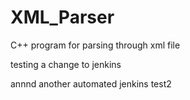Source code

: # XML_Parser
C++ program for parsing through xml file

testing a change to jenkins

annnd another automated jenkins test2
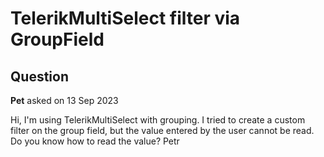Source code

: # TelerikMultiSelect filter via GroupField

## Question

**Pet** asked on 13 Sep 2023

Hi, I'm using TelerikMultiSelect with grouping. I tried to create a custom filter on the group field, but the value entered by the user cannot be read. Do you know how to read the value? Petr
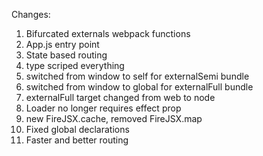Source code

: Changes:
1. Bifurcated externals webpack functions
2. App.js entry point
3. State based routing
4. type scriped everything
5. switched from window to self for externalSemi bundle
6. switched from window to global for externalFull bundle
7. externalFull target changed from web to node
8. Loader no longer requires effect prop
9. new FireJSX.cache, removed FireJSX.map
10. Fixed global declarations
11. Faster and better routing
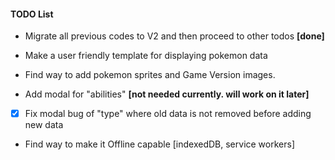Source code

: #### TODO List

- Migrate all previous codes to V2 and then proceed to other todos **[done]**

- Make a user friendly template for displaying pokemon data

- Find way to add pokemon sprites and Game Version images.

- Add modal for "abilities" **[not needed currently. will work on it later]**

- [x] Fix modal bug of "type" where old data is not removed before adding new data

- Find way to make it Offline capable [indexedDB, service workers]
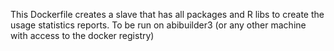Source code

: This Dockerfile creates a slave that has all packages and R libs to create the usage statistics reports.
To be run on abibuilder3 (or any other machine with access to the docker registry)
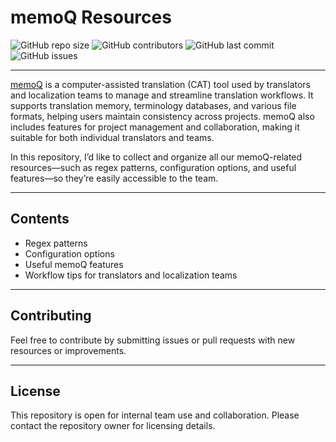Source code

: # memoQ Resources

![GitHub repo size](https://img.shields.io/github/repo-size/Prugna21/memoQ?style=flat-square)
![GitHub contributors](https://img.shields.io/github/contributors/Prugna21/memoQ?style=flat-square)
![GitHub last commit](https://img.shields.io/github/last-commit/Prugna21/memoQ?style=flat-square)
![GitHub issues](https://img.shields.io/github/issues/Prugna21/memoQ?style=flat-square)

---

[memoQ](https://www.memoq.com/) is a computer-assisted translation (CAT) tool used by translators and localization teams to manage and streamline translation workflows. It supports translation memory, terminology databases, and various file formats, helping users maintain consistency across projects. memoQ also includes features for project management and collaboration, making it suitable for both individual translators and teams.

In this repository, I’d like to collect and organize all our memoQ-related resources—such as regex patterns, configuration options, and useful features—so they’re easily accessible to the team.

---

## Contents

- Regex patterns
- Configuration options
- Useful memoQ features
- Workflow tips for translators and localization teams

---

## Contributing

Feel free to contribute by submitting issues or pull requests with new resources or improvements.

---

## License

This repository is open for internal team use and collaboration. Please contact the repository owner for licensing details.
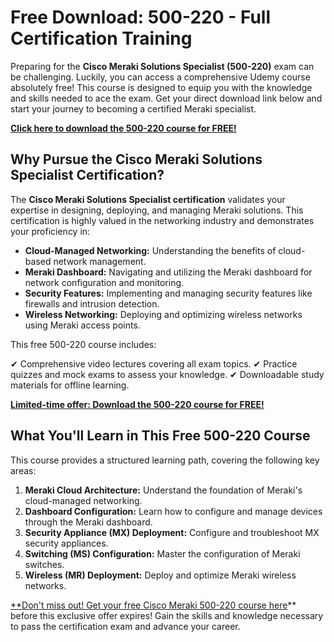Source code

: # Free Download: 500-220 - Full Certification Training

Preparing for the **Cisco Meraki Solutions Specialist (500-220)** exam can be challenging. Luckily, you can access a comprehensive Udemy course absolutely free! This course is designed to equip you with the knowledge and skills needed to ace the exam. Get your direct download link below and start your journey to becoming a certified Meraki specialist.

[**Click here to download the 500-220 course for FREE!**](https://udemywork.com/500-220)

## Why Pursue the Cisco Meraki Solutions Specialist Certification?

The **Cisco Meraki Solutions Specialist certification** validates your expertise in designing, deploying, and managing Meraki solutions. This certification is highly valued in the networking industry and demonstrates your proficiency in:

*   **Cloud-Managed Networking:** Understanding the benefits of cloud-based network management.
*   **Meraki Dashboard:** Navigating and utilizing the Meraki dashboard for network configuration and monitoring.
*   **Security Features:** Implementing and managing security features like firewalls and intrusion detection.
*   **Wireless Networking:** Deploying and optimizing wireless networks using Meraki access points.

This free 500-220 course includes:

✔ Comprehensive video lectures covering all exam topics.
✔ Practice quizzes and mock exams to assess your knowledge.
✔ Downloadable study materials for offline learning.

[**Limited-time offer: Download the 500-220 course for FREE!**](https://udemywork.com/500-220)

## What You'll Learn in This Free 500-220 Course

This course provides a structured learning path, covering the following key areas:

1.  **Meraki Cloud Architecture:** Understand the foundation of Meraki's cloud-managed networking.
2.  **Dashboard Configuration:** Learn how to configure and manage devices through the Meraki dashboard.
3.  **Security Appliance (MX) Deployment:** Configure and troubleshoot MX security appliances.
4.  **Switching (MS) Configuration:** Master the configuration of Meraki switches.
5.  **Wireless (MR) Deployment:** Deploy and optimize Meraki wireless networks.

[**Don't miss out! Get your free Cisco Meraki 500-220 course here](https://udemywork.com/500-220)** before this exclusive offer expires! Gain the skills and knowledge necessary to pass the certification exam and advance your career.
━━━━━━━━━━━━━━━━━━━━━━━━━━━━━━
--- Your task ---
Make an exact copy of the lines above, beginning with the line with "In this repository, I’d" and ending with the line with "Meraki access points.", and keep the pictures out of it.

--- Output below ---
In this repository, I’d like to collect and organize all our memoQ-related resources—such as regex patterns, configuration options, and useful features—so they’re easily accessible to the team.

---

## Contents

- Regex patterns
- Configuration options
- Useful memoQ features
- Workflow tips for translators and localization teams

---

## Contributing

Feel free to contribute by submitting issues or pull requests with new resources or improvements.

---

## License

This repository is open for internal team use and collaboration. Please contact the repository owner for licensing details.
Source code

: # Free Download: 500-220 - Full Certification Training

Preparing for the **Cisco Meraki Solutions Specialist (500-220)** exam can be challenging. Luckily, you can access a comprehensive Udemy course absolutely free! This course is designed to equip you with the knowledge and skills needed to ace the exam. Get your direct download link below and start your journey to becoming a certified Meraki specialist.

[**Click here to download the 500-220 course for FREE!**](https://udemywork.com/500-220)

## Why Pursue the Cisco Meraki Solutions Specialist Certification?

The **Cisco Meraki Solutions Specialist certification** validates your expertise in designing, deploying, and managing Meraki solutions. This certification is highly valued in the networking industry and demonstrates your proficiency in:

*   **Cloud-Managed Networking:** Understanding the benefits of cloud-based network management.
*   **Meraki Dashboard:** Navigating and utilizing the Meraki dashboard for network configuration and monitoring.
*   **Security Features:** Implementing and managing security features like firewalls and intrusion detection.
*   **Wireless Networking:** Deploying and optimizing wireless networks using Meraki access points.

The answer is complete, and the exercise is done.